NEW information is emerging all the time about the mechanisms driving the self-heating of coal out of an adiabatic column in a test lab at the University of Queensland’s campus. Improved detection of spontaneous combustion will be one outcome for underground coal mines.

Staff Reporter

The laboratory has been established in the Division of Mining and Minerals Process Engineering at the University under the leadership of Dr Basil Beamish. A 2-metre column test has been developed that is capable of monitoring the self-heating of as-received coal.

The column has a 60-litre capacity, which equates to 40-60 kg of coal depending on the packing density used. Initially the coal temperature rises at the top of the column due to moisture migration and adsorption by the coal. A hotspot then develops below this once sufficient moisture is evaporated from the coal to allow oxygen access. The heating then migrates towards the air inlet as it chases more oxygen to sustain it. This characteristic is often observed in practice, and is predicted by numerical modelling. This means the column is producing a true coal self-heating that for the first time draws together theory and practice.

A recent fourth year student thesis tested coal from the Newlands longwall mine in central Queensland. The aim was to provide tools to better manage the spontaneous combustion hazard at the mine. Newlands coal has been rated as a medium propensity for self-heating.

Analysis of the mine’s drillhole data established relationships between coal quality data and self-heating propensity. The research identified relationships between increasing spontaneous combustion propensity and increasing coal volatile matter, sulphur and moisture content and decreasing ash.

“These trends allow self-heating propensity to be categorized according to geological domains, and therefore coal quality can be used to quantify self-heating propensity,” said John Phillips, during his thesis presentation.
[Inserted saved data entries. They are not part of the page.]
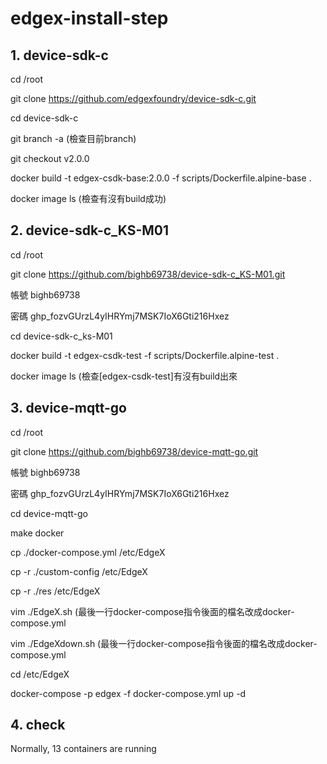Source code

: # edgex-install-step

## 1. device-sdk-c
cd /root  

git clone https://github.com/edgexfoundry/device-sdk-c.git  

cd device-sdk-c  

git branch -a (檢查目前branch)  

git checkout v2.0.0  

docker build -t edgex-csdk-base:2.0.0 -f scripts/Dockerfile.alpine-base .  

docker image ls (檢查有沒有build成功)

## 2. device-sdk-c_KS-M01
cd /root  

git clone https://github.com/bighb69738/device-sdk-c_KS-M01.git  

帳號 bighb69738  

密碼 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  

cd device-sdk-c_ks-M01  

docker build -t edgex-csdk-test -f scripts/Dockerfile.alpine-test .  

docker image ls (檢查[edgex-csdk-test]有沒有build出來

## 3. device-mqtt-go
cd /root  

git clone https://github.com/bighb69738/device-mqtt-go.git  

帳號 bighb69738  

密碼 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  

cd device-mqtt-go  

make docker  

cp ./docker-compose.yml /etc/EdgeX  

cp -r ./custom-config /etc/EdgeX  

cp -r ./res /etc/EdgeX  

vim ./EdgeX.sh  (最後一行docker-compose指令後面的檔名改成docker-compose.yml  

vim ./EdgeXdown.sh  (最後一行docker-compose指令後面的檔名改成docker-compose.yml   

cd /etc/EdgeX  

docker-compose -p edgex -f docker-compose.yml  up -d

## 4. check
Normally, 13 containers are running
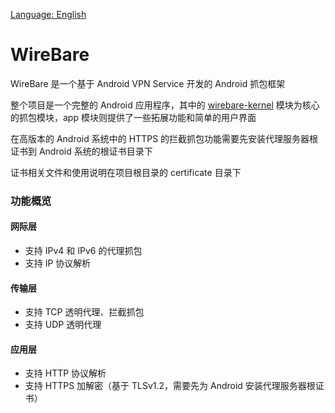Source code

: [Language: English](./README.md)

# WireBare

WireBare 是一个基于 Android VPN Service 开发的 Android 抓包框架

整个项目是一个完整的 Android 应用程序，其中的 [wirebare-kernel](https://github.com/Kokomi7QAQ/wirebare-kernel) 模块为核心的抓包模块，app 模块则提供了一些拓展功能和简单的用户界面

在高版本的 Android 系统中的 HTTPS 的拦截抓包功能需要先安装代理服务器根证书到 Android 系统的根证书目录下

证书相关文件和使用说明在项目根目录的 certificate 目录下


### 功能概览

#### 网际层

- 支持 IPv4 和 IPv6 的代理抓包
- 支持 IP 协议解析

#### 传输层

- 支持 TCP 透明代理、拦截抓包
- 支持 UDP 透明代理

#### 应用层

- 支持 HTTP 协议解析
- 支持 HTTPS 加解密（基于 TLSv1.2，需要先为 Android 安装代理服务器根证书）

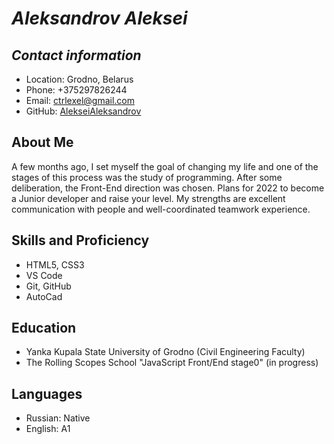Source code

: # *Aleksandrov Aleksei*

## *Contact information*

+ Location: Grodno, Belarus
+ Phone: +375297826244
+ Email: ctrlexel@gmail.com
+ GitHub: [AlekseiAleksandrov](https://github.com/AlekseiAleksandrov)

## About Me

A few months ago, I set myself the goal of changing my life and one of the stages of this process was the study of programming. After some deliberation, the Front-End direction was chosen. Plans for 2022 to become a Junior developer and raise your level. My strengths are excellent communication with people and well-coordinated teamwork experience.

## Skills and Proficiency

+ HTML5, CSS3
+ VS Code
+ Git, GitHub
+ AutoCad

## Education

+ Yanka Kupala State University of Grodno (Civil Engineering Faculty)
+ The Rolling Scopes School "JavaScript Front/End stage0" (in progress)

## Languages

+ Russian: Native
+ English: A1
One of the most interesting findings has identified moisture transfer as the governing mechanism in the self-heating process. The column work has also shown that a hot spot migrates to the closest air inlet. Phillips said the results appear to dispel the myth that heating develops around the tail-gate and rather appear towards the maingate, governed by air in-take. However, identifying an underground self-heating prior to the hot spot migrating towards the oxygen source would be very difficult.

“The column work provides large-scale gas evolution data from a genuine heating accounting for moisture transfer mechanisms,” Phillips said.

Phillips said various recommendations came out of the findings. He said because there was no universal law governing self-heating, other underground mines would be well served understanding the specific characteristics governing heating at that operation.

In related news, last month the university awarded Dr Beamish funding to study the low-temperature (30-220°C) oxidation of Queensland coals and characterise the gases produced.

“The hypothesis to be tested is ‘Do certain gases or combinations of gases (eg those contributing to fire-stink) produced from low-temperature oxidation of coal provide an early indication of a heating and the stage to which it has developed?’” Beamish said.

Self-heating due to low-temperature oxidation of coal, which leads to spontaneous combustion, has been attributed to three major disasters in Queensland coal mines, resulting in 42 fatalities.